## Dataset extract

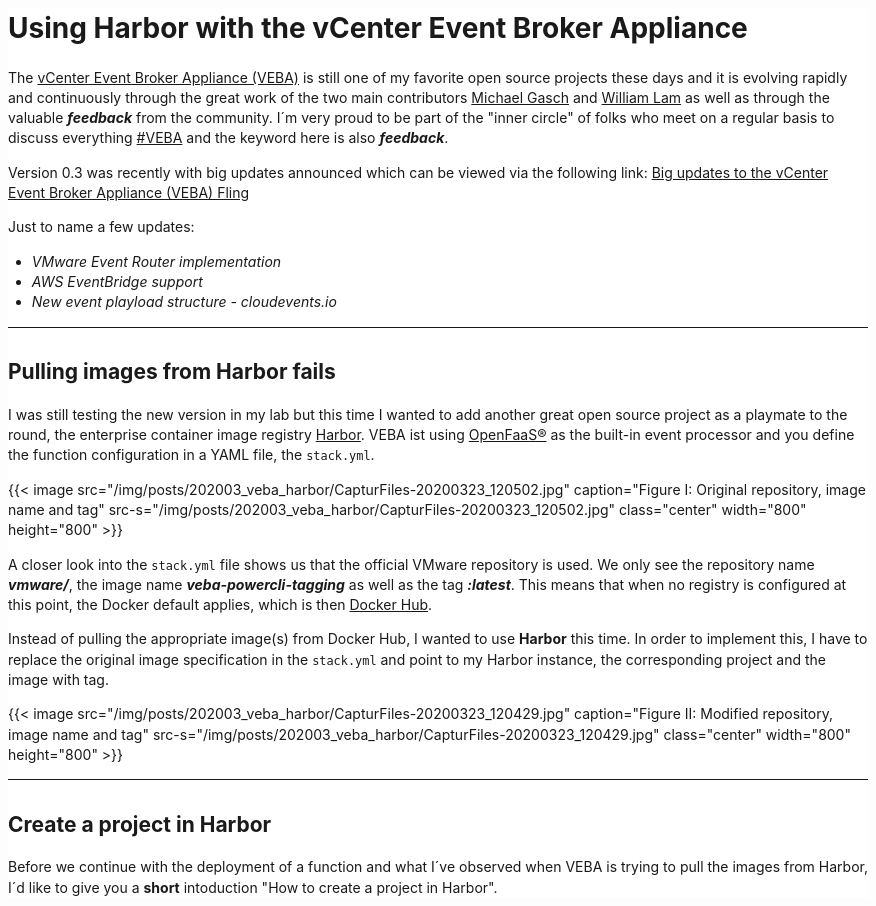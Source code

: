 # Using Harbor with the vCenter Event Broker Appliance


The <a href="https://github.com/vmware-samples/vcenter-event-broker-appliance" target="_blank">vCenter Event Broker Appliance (VEBA)</a> is still one of my favorite open source projects these days and it is evolving rapidly and continuously through the great work of the two main contributors <a href="https://twitter.com/embano1" target="_blank">Michael Gasch</a> and <a href="https://twitter.com/lamw" target="_blank">William Lam</a> as well as through the valuable ***feedback*** from the community. I´m very proud to be part of the "inner circle" of folks who meet on a regular basis to discuss everything <a href="https://twitter.com/search?q=%23vcenter-event-broker-appliance&src=typed_query" target="_blank">#VEBA</a> and the keyword here is also ***feedback***.

Version 0.3 was recently with big updates announced which can be viewed via the following link: <a href="https://www.virtuallyghetto.com/2020/03/big-updates-to-the-vcenter-event-broker-appliance-veba-fling.html" target="_blank">Big updates to the vCenter Event Broker Appliance (VEBA) Fling</a>

Just to name a few updates:

- *VMware Event Router implementation*
- *AWS EventBridge support*
- *New event playload structure - cloudevents.io*

---

## Pulling images from Harbor fails

I was still testing the new version in my lab but this time I wanted to add another great open source project as a playmate to the round, the enterprise container image registry <a href="https://goharbor.io" target="_blank">Harbor</a>. VEBA ist using <a href="https://www.openfaas.com/" target="_blank">OpenFaaS®</a> as the built-in event processor and you define the function configuration in a YAML file, the `stack.yml`.

{{< image src="/img/posts/202003_veba_harbor/CapturFiles-20200323_120502.jpg" caption="Figure I: Original repository, image name and tag" src-s="/img/posts/202003_veba_harbor/CapturFiles-20200323_120502.jpg" class="center" width="800" height="800" >}}

A closer look into the `stack.yml` file shows us that the official VMware repository is used. We only see the repository name ***vmware/***, the image name ***veba-powercli-tagging*** as well as the tag ***:latest***. This means that when no registry is configured at this point, the Docker default applies, which is then <a href="https://hub.docker.com/" target="_blank">Docker Hub</a>.

Instead of pulling the appropriate image(s) from Docker Hub, I wanted to use **Harbor** this time. In order to implement this, I have to replace the original image specification in the `stack.yml` and point to my Harbor instance, the corresponding project and the image with tag.

{{< image src="/img/posts/202003_veba_harbor/CapturFiles-20200323_120429.jpg" caption="Figure II: Modified repository, image name and tag" src-s="/img/posts/202003_veba_harbor/CapturFiles-20200323_120429.jpg" class="center" width="800" height="800" >}}

---

## Create a project in Harbor

Before we continue with the deployment of a function and what I´ve observed when VEBA is trying to pull the images from Harbor, I´d like to give you a **short** intoduction "How to create a project in Harbor".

## Aim of the task
Only the line with "is also ***feedback***." and those preceding it, back to the first line of the entries, should be repeated exactly, without pictures.

## Answer section
Source code

: # Using Harbor with the vCenter Event Broker Appliance


The <a href="https://github.com/vmware-samples/vcenter-event-broker-appliance" target="_blank">vCenter Event Broker Appliance (VEBA)</a> is still one of my favorite open source projects these days and it is evolving rapidly and continuously through the great work of the two main contributors <a href="https://twitter.com/embano1" target="_blank">Michael Gasch</a> and <a href="https://twitter.com/lamw" target="_blank">William Lam</a> as well as through the valuable ***feedback*** from the community. I´m very proud to be part of the "inner circle" of folks who meet on a regular basis to discuss everything <a href="https://twitter.com/search?q=%23vcenter-event-broker-appliance&src=typed_query" target="_blank">#VEBA</a> and the keyword here is also ***feedback***.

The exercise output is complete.